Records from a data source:
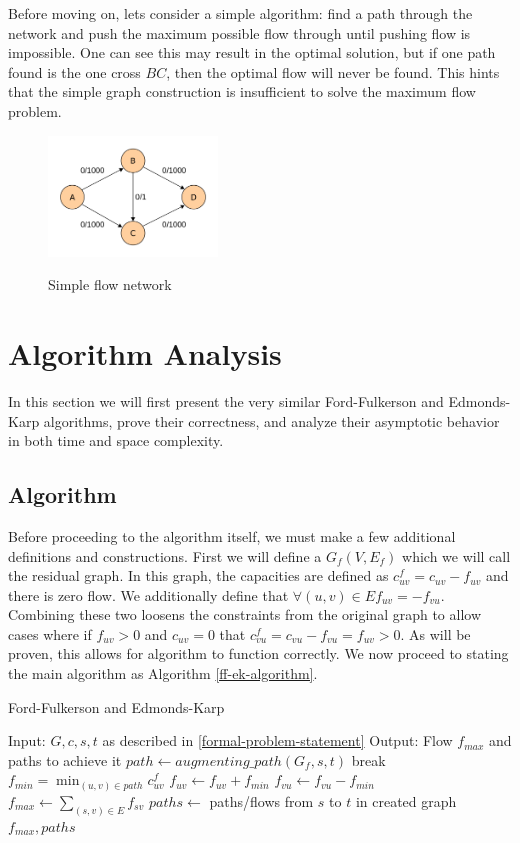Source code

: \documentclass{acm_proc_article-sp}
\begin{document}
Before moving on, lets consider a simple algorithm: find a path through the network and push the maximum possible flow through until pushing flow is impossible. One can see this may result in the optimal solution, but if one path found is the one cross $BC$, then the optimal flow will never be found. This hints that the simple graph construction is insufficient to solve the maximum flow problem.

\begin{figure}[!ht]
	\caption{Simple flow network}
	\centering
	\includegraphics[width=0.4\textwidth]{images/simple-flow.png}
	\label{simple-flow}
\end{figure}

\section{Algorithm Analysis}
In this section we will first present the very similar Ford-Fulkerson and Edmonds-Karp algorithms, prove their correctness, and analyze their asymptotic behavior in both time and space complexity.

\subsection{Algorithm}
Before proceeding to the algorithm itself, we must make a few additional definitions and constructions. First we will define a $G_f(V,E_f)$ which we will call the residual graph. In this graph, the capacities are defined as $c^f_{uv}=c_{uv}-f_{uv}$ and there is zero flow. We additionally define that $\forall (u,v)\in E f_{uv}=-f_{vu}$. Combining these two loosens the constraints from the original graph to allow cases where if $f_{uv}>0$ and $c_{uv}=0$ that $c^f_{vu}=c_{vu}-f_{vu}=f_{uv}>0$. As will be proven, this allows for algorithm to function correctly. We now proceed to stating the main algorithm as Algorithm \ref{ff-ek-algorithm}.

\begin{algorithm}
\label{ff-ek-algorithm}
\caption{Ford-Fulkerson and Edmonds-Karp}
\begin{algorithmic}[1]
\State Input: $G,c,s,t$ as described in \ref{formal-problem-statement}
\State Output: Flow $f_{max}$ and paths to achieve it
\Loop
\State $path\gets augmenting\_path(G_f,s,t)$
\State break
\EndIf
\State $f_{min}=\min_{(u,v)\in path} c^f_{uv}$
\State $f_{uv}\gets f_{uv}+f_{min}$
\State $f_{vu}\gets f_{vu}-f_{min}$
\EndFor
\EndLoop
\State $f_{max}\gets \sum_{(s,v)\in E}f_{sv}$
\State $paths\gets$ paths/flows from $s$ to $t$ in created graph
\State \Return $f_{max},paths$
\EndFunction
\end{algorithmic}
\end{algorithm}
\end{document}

...

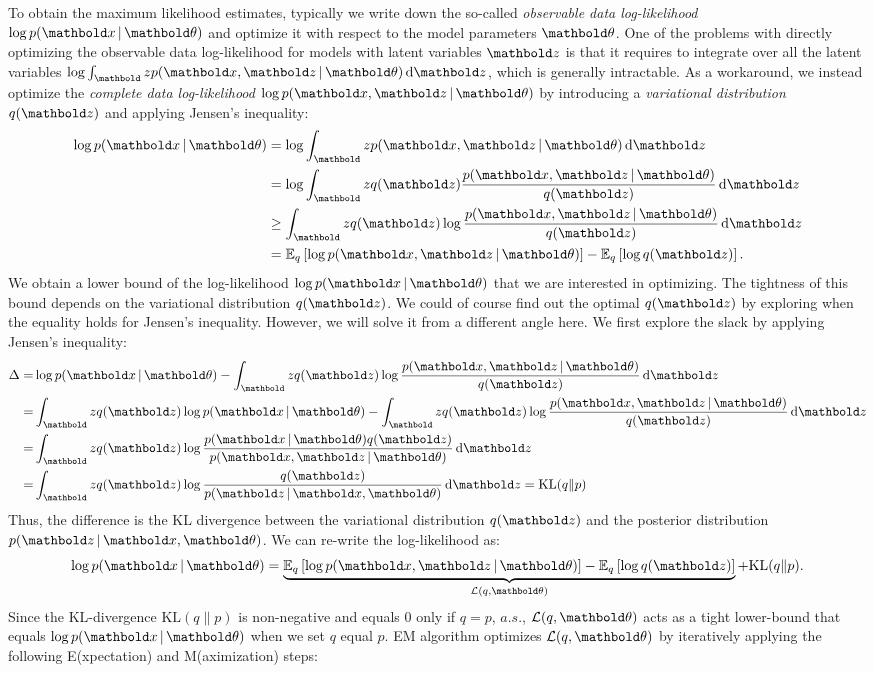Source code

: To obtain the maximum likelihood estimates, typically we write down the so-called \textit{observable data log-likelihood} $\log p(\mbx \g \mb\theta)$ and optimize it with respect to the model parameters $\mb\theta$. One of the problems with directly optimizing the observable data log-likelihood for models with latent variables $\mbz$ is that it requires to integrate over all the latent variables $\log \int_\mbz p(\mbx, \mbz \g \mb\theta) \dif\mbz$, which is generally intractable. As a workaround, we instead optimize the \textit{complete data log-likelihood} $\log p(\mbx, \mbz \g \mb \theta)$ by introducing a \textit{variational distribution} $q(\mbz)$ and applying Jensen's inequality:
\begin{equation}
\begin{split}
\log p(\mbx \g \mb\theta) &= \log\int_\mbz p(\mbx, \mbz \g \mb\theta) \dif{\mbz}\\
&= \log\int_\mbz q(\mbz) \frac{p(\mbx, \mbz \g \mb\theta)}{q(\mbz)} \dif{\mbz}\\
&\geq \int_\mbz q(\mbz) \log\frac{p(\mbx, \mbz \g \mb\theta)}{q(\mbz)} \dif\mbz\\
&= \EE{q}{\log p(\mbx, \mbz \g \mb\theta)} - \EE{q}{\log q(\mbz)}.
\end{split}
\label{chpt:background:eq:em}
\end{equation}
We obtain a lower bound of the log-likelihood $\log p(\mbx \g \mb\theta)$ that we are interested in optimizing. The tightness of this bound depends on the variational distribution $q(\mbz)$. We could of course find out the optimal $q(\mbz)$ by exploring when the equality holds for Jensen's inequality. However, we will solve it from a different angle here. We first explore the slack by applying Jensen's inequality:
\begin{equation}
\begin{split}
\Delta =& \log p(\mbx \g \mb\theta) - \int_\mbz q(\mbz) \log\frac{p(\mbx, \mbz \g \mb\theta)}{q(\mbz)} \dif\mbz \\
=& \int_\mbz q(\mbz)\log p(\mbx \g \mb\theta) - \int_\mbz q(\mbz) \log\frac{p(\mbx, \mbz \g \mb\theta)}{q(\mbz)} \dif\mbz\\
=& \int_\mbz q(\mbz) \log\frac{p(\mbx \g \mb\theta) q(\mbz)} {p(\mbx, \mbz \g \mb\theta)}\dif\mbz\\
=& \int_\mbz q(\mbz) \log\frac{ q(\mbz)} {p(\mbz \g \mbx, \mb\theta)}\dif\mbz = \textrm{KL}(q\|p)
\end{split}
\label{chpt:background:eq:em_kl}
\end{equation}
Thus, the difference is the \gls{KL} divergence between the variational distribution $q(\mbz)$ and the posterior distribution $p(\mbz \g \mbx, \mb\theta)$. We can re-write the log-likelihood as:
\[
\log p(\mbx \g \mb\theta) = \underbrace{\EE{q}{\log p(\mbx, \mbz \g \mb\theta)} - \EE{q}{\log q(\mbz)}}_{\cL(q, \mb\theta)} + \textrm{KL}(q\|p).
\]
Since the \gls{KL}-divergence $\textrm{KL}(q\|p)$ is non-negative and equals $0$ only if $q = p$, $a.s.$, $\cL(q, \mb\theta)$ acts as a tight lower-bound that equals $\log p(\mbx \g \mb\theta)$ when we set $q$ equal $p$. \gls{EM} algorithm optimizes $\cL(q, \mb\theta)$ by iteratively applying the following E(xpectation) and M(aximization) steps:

▶ **About this task**:
Take every line above carrying "State" and return it.

▶ **Answer for this exercise**:
\State Input: $G,c,s,t$ as described in \ref{formal-problem-statement}
\State Output: Flow $f_{max}$ and paths to achieve it
\State $path\gets augmenting\_path(G_f,s,t)$
\State break
\State $f_{min}=\min_{(u,v)\in path} c^f_{uv}$
\State $f_{uv}\gets f_{uv}+f_{min}$
\State $f_{vu}\gets f_{vu}-f_{min}$
\State $f_{max}\gets \sum_{(s,v)\in E}f_{sv}$
\State $paths\gets$ paths/flows from $s$ to $t$ in created graph
\State \Return $f_{max},paths$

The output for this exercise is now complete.